• _Task brief_
Print every record below exactly as it stands, but leave out the pictures.

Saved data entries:
'''
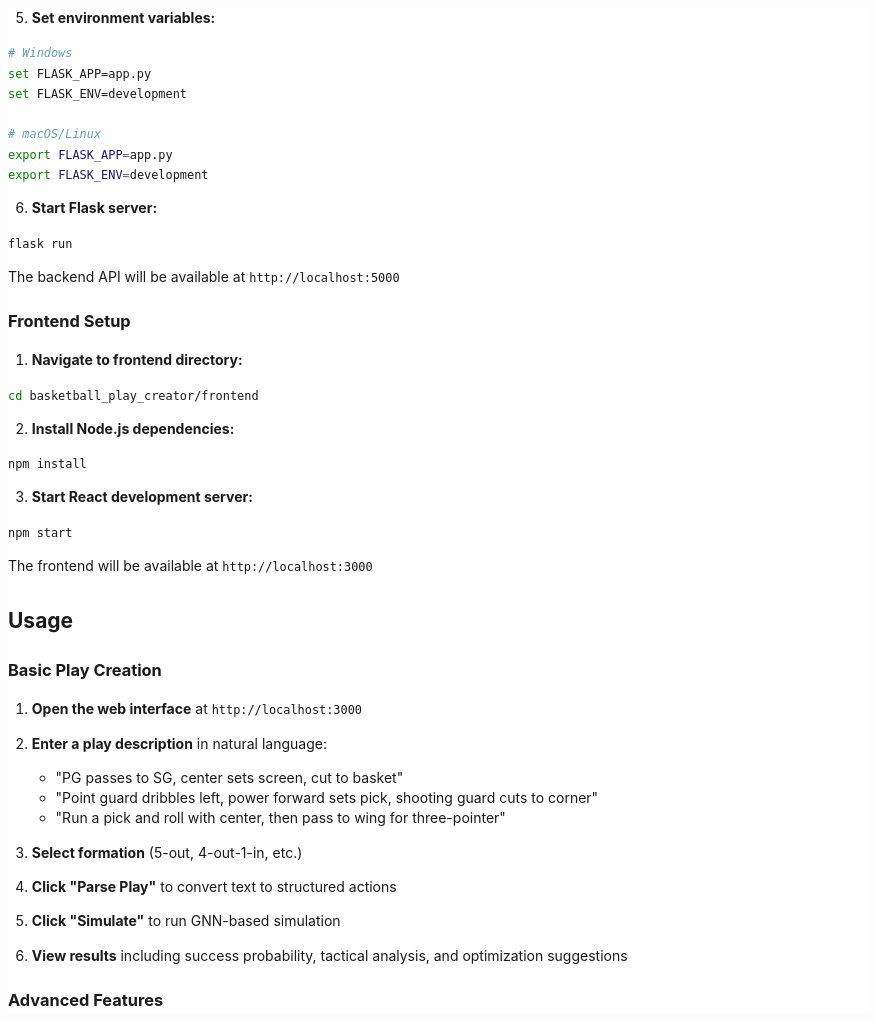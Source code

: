 5. **Set environment variables:**
```bash
# Windows
set FLASK_APP=app.py
set FLASK_ENV=development

# macOS/Linux
export FLASK_APP=app.py  
export FLASK_ENV=development
```

6. **Start Flask server:**
```bash
flask run
```

The backend API will be available at `http://localhost:5000`

### Frontend Setup

1. **Navigate to frontend directory:**
```bash
cd basketball_play_creator/frontend
```

2. **Install Node.js dependencies:**
```bash
npm install
```

3. **Start React development server:**
```bash  
npm start
```

The frontend will be available at `http://localhost:3000`

## Usage

### Basic Play Creation

1. **Open the web interface** at `http://localhost:3000`

2. **Enter a play description** in natural language:
   - "PG passes to SG, center sets screen, cut to basket"
   - "Point guard dribbles left, power forward sets pick, shooting guard cuts to corner"
   - "Run a pick and roll with center, then pass to wing for three-pointer"

3. **Select formation** (5-out, 4-out-1-in, etc.)

4. **Click "Parse Play"** to convert text to structured actions

5. **Click "Simulate"** to run GNN-based simulation

6. **View results** including success probability, tactical analysis, and optimization suggestions

### Advanced Features
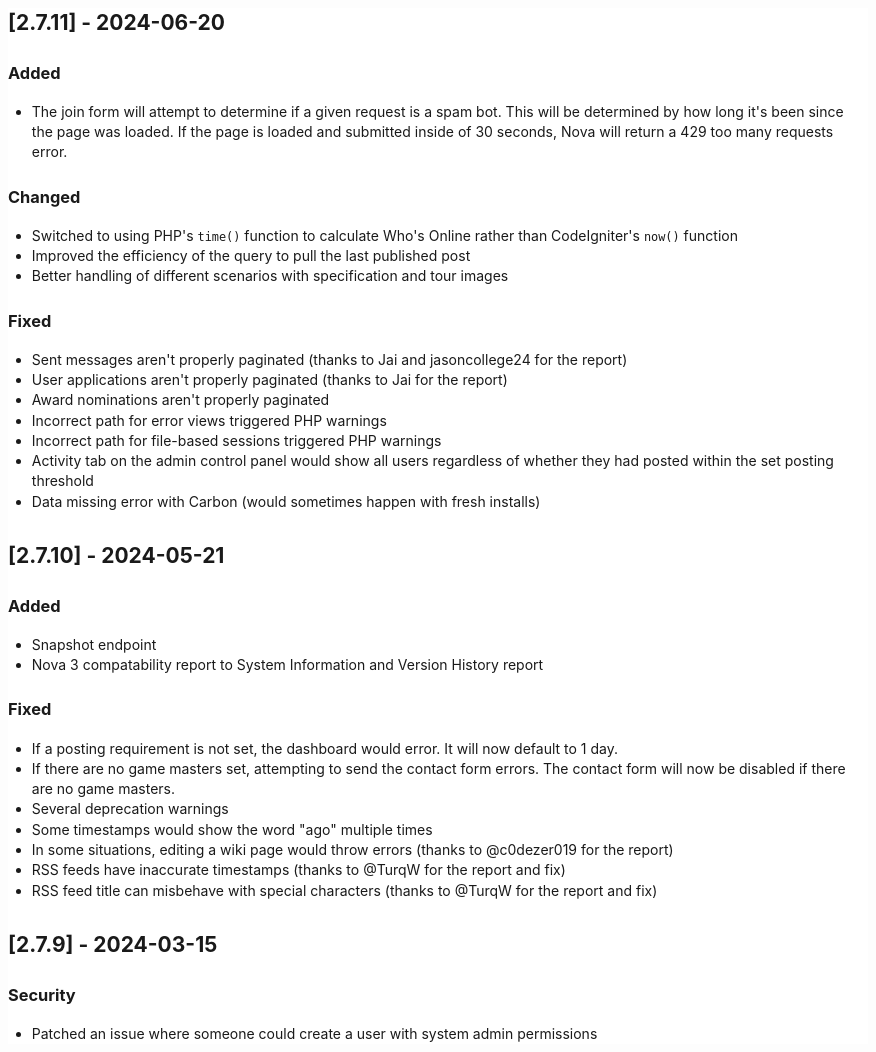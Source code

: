 ## [2.7.11] - 2024-06-20

### Added

- The join form will attempt to determine if a given request is a spam bot. This will be determined by how long it's been since the page was loaded. If the page is loaded and submitted inside of 30 seconds, Nova will return a 429 too many requests error.

### Changed

- Switched to using PHP's `time()` function to calculate Who's Online rather than CodeIgniter's `now()` function
- Improved the efficiency of the query to pull the last published post
- Better handling of different scenarios with specification and tour images

### Fixed

- Sent messages aren't properly paginated (thanks to Jai and jasoncollege24 for the report)
- User applications aren't properly paginated (thanks to Jai for the report)
- Award nominations aren't properly paginated
- Incorrect path for error views triggered PHP warnings
- Incorrect path for file-based sessions triggered PHP warnings
- Activity tab on the admin control panel would show all users regardless of whether they had posted within the set posting threshold
- Data missing error with Carbon (would sometimes happen with fresh installs)

## [2.7.10] - 2024-05-21

### Added

- Snapshot endpoint
- Nova 3 compatability report to System Information and Version History report

### Fixed

- If a posting requirement is not set, the dashboard would error. It will now default to 1 day.
- If there are no game masters set, attempting to send the contact form errors. The contact form will now be disabled if there are no game masters.
- Several deprecation warnings
- Some timestamps would show the word "ago" multiple times
- In some situations, editing a wiki page would throw errors (thanks to @c0dezer019 for the report)
- RSS feeds have inaccurate timestamps (thanks to @TurqW for the report and fix)
- RSS feed title can misbehave with special characters (thanks to @TurqW for the report and fix)

## [2.7.9] - 2024-03-15

### Security

- Patched an issue where someone could create a user with system admin permissions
'''
• _Exercise answer_
Source code

: 5. **Set environment variables:**
```bash
# Windows
set FLASK_APP=app.py
set FLASK_ENV=development

# macOS/Linux
export FLASK_APP=app.py  
export FLASK_ENV=development
```

6. **Start Flask server:**
```bash
flask run
```

The backend API will be available at `http://localhost:5000`

### Frontend Setup

1. **Navigate to frontend directory:**
```bash
cd basketball_play_creator/frontend
```

2. **Install Node.js dependencies:**
```bash
npm install
```

3. **Start React development server:**
```bash  
npm start
```

The frontend will be available at `http://localhost:3000`

## Usage

### Basic Play Creation

1. **Open the web interface** at `http://localhost:3000`

2. **Enter a play description** in natural language:
   - "PG passes to SG, center sets screen, cut to basket"
   - "Point guard dribbles left, power forward sets pick, shooting guard cuts to corner"
   - "Run a pick and roll with center, then pass to wing for three-pointer"

3. **Select formation** (5-out, 4-out-1-in, etc.)

4. **Click "Parse Play"** to convert text to structured actions

5. **Click "Simulate"** to run GNN-based simulation

6. **View results** including success probability, tactical analysis, and optimization suggestions

### Advanced Features
Source code

: ## [2.7.11] - 2024-06-20

### Added

- The join form will attempt to determine if a given request is a spam bot. This will be determined by how long it's been since the page was loaded. If the page is loaded and submitted inside of 30 seconds, Nova will return a 429 too many requests error.

### Changed

- Switched to using PHP's `time()` function to calculate Who's Online rather than CodeIgniter's `now()` function
- Improved the efficiency of the query to pull the last published post
- Better handling of different scenarios with specification and tour images

### Fixed

- Sent messages aren't properly paginated (thanks to Jai and jasoncollege24 for the report)
- User applications aren't properly paginated (thanks to Jai for the report)
- Award nominations aren't properly paginated
- Incorrect path for error views triggered PHP warnings
- Incorrect path for file-based sessions triggered PHP warnings
- Activity tab on the admin control panel would show all users regardless of whether they had posted within the set posting threshold
- Data missing error with Carbon (would sometimes happen with fresh installs)

## [2.7.10] - 2024-05-21

### Added

- Snapshot endpoint
- Nova 3 compatability report to System Information and Version History report

### Fixed

- If a posting requirement is not set, the dashboard would error. It will now default to 1 day.
- If there are no game masters set, attempting to send the contact form errors. The contact form will now be disabled if there are no game masters.
- Several deprecation warnings
- Some timestamps would show the word "ago" multiple times
- In some situations, editing a wiki page would throw errors (thanks to @c0dezer019 for the report)
- RSS feeds have inaccurate timestamps (thanks to @TurqW for the report and fix)
- RSS feed title can misbehave with special characters (thanks to @TurqW for the report and fix)

## [2.7.9] - 2024-03-15

### Security

- Patched an issue where someone could create a user with system admin permissions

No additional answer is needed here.